Cendant Starts Selling Spinoff
As Air Leaks Out of Market
by James R. Hagerty
From The Wall Street Journal Online
June 05, 2006
Richard A. Smith's timing could be better.
The president of Cendant Corp.'s real-estate business, newly renamed Realogy Corp., began a three-week trip yesterday to introduce investors to his operation, scheduled to be spun off from Cendant in late June as part of a planned breakup of Cendant, a New York-based conglomerate.
Just as he was heading on the road, Cendant announced that it has revised downward its estimates for earnings at Realogy this year in light of slowing U.S. home sales. Cendant now forecasts that earnings before interest, taxes, depreciation and amortization will decline about 11% to $985 million. Earlier, it was projecting ebitda would be about flat this year.
Meanwhile, federal antitrust regulators are challenging brokerage-industry practices, and upstart discounters are nipping at the heels of traditional brokers, such as those using the Coldwell Banker and Century 21 brands franchised by Realogy.
Yet Mr. Smith says he expects strong interest from investors as he visits 11 cities in the U.S. and Europe.
The U.S. housing market is "very, very resilient," and sales are merely slowing to a more normal pace, says Mr. Smith, who is scheduled to become Realogy's chief executive, succeeding Henry R. Silverman, on Jan. 1, 2008.
Cendant shareholders will receive one share of Realogy for every four shares they hold in Cendant in a tax-free spinoff. Mr. Smith is hitting the road in the hopes that Realogy shares will be buoyant when they begin trading on the New York Stock Exchange in late June.
Realogy is pitching itself as a stock that will benefit from brisk long-term growth in the U.S. housing market without the risks of home building or the bigger capital requirements of mortgage lending.
For 2006, Realogy now is projecting net income of $380 million to $465 million, down from $497 million in 2005. For the longer term, the company projects earnings growth of 12% to 15% a year.
In 2005, about two-thirds of profit came from franchising of real-estate brands. The franchisees pay royalties and part of their commission income to Realogy. About a fifth of profit last year came from Realogy's NRT unit, which owns and operates local real-estate brokerages.
Realogy says it was involved in about a quarter of all U.S. homes sold by brokers last year. The company projects its stock-market value will be at least $8 billion.
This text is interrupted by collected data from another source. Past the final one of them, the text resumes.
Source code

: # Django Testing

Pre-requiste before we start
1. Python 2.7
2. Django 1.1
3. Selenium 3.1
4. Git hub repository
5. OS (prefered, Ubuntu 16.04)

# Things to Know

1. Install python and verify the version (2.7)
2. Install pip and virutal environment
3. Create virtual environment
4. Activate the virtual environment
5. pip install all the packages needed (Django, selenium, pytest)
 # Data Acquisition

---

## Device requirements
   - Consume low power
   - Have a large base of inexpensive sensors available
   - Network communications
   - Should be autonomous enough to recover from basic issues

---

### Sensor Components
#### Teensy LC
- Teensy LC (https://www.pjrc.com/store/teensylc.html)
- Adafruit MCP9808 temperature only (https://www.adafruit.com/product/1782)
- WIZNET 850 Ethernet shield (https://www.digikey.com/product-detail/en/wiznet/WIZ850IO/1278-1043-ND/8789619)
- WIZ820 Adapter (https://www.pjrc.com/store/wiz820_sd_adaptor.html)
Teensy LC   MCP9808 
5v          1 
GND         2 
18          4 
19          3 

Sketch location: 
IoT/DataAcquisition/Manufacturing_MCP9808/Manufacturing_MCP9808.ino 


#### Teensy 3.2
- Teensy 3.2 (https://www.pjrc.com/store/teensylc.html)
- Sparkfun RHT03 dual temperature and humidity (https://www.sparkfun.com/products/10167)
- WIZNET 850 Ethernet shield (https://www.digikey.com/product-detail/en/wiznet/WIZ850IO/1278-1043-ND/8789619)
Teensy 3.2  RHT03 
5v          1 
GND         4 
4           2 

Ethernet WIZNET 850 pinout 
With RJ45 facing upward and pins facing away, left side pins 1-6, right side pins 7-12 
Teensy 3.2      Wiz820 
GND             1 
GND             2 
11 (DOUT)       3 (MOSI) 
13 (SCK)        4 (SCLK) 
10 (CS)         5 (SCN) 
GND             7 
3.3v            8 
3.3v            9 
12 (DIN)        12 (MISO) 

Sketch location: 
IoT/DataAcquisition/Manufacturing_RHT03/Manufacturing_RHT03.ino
Until now, investors haven't had a way to invest in a large, publicly traded residential real-estate brokerage business in the U.S. Shares of ZipRealty Inc., a discounter based in Emeryville, Calif., trade on the Nasdaq Stock Market, but that company's market value is about $175 million.
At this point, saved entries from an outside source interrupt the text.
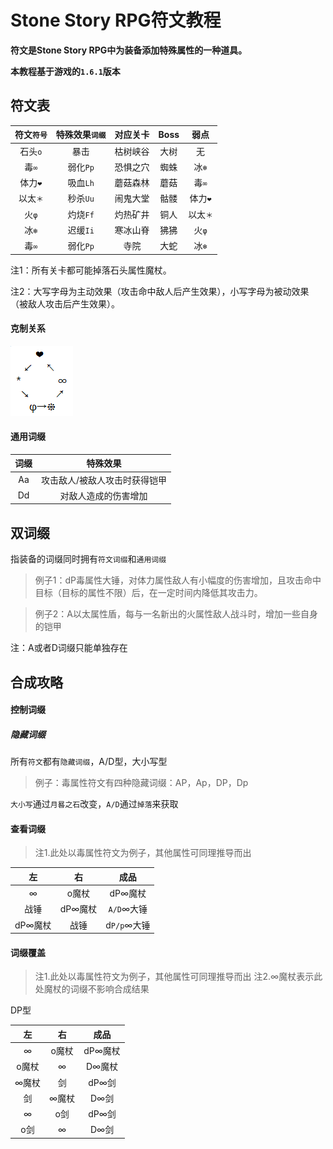 # Stone Story RPG符文教程
**符文是Stone Story RPG中为装备添加特殊属性的一种道具。**

**本教程基于游戏的`1.6.1`版本**


## 符文表
符文`符号` | 特殊效果`词缀` | 对应关卡 | Boss | 弱点
:-: | :-: | :-: | :-: | :-:
石头`o` | 暴击 | 枯树峡谷 | 大树 | 无
毒`∞` | 弱化`Pp` | 恐惧之穴 | 蜘蛛 | 冰`❄`
体力`❤` | 吸血`Lh` | 蘑菇森林 | 蘑菇 | 毒`∞`
以太`＊` | 秒杀`Uu` | 闹鬼大堂 | 骷髅 | 体力`❤`
火`φ` | 灼烧`Ff` | 灼热矿井 | 铜人 | 以太`＊`
冰`❄` | 迟缓`Ii` | 寒冰山脊 | 狒狒 | 火`φ`
毒`∞` | 弱化`Pp` | 寺院 | 大蛇 | 冰`❄`

注1：所有关卡都可能掉落石头属性魔杖。

注2：大写字母为主动效果（攻击命中敌人后产生效果），小写字母为被动效果（被敌人攻击后产生效果）。

#### 克制关系
![克制关系](https://github.com/Tomotopieces/runestone-in-ssrpg/blob/master/%E5%B1%9E%E6%80%A7%E5%85%8B%E5%88%B6%E5%85%B3%E7%B3%BB.png "克制关系")

#### 通用词缀
词缀 | 特殊效果
:-: | :-:
Aa | 攻击敌人/被敌人攻击时获得铠甲
Dd | 对敌人造成的伤害增加



## 双词缀
指装备的词缀同时拥有`符文词缀`和`通用词缀`
> 例子1：dP毒属性大锤，对体力属性敌人有小幅度的伤害增加，且攻击命中目标（目标的属性不限）后，在一定时间内降低其攻击力。

> 例子2：A以太属性盾，每与一名新出的火属性敌人战斗时，增加一些自身的铠甲

注：A或者D词缀只能单独存在



## 合成攻略
#### 控制词缀
##### 隐藏词缀
所有`符文`都有`隐藏词缀`，A/D型，大小写型
> 例子：毒属性符文有四种隐藏词缀：AP，Ap，DP，Dp

`大小写`通过`月晷之石`改变，`A/D`通过`掉落`来获取

#### 查看词缀
> 注1.此处以毒属性符文为例子，其他属性可同理推导而出

左 | 右 | 成品
:-: | :-: | :-:
∞ | o魔杖 | dP∞魔杖
战锤 | dP∞魔杖 | `A/D`∞大锤
dP∞魔杖 | 战锤 | d`P/p`∞大锤

#### 词缀覆盖


> 注1.此处以毒属性符文为例子，其他属性可同理推导而出
注2.∞魔杖表示此处魔杖的词缀不影响合成结果

DP型

左 | 右 | 成品
:-: | :-: | :-:
∞ | o魔杖 | dP∞魔杖
o魔杖 | ∞ | D∞魔杖
∞魔杖 | 剑 | dP∞剑
剑 | ∞魔杖 | D∞剑
∞ | o剑 | dP∞剑
o剑 | ∞ | D∞剑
Realogy's long-term prospects are "very attractive," says Christopher Gutek, an analyst for Morgan Stanley. If the stock market puts a low value on the shares, he adds, Realogy eventually might attract takeover bids from private-equity firms.
The slowdown in home sales will be mild and brief, Mr. Smith predicts. But will home buyers continue to pay commissions of 5% to 6%? Mr. Smith predicts that commissions will continue to "erode," but that there won't be any drastic change.
Antitrust officials are trying to promote competition between Internet-based discounters and traditional brokers like those under Realogy's umbrella. Last year, the Justice Department filed an antitrust lawsuit against the National Association of Realtors, alleging that rules proposed by the dominant trade group discriminate against brokers that rely mainly on the Internet. The Realtors are fighting the suit.
Mr. Smith says the issues have become less important because
Realogy and others have embraced the idea of making listings widely available on
the Internet.
Likewise, Mr. Smith brushes off suggestions that discounters will undercut profitability. Many small firms now offer flat fees rather than charging a percentage of the home price; others rebate part of the commission to buyers. But Mr. Smith says these discounters will remain on the margins of the business. Realogy has its own tiny discount offshoot, Blue Edge Realty, with operations in Pittsburgh and Springfield, Ill. In six years, Blue Edge "hasn't made a dime," Mr. Smith says. "It's not profitable and never will be."
About 11% of sellers in 2005 used "alternative" brokers, up from less than 2% in 2002, according to surveys by Real Trends, a publishing and consulting firm.
Realogy aims to grow partly through acquisitions, particularly in the Midwest, Southeast and Southwest. Mr. Smith says many owners of local brokerages are nearing retirement age. "They're looking for an exit strategy," he says.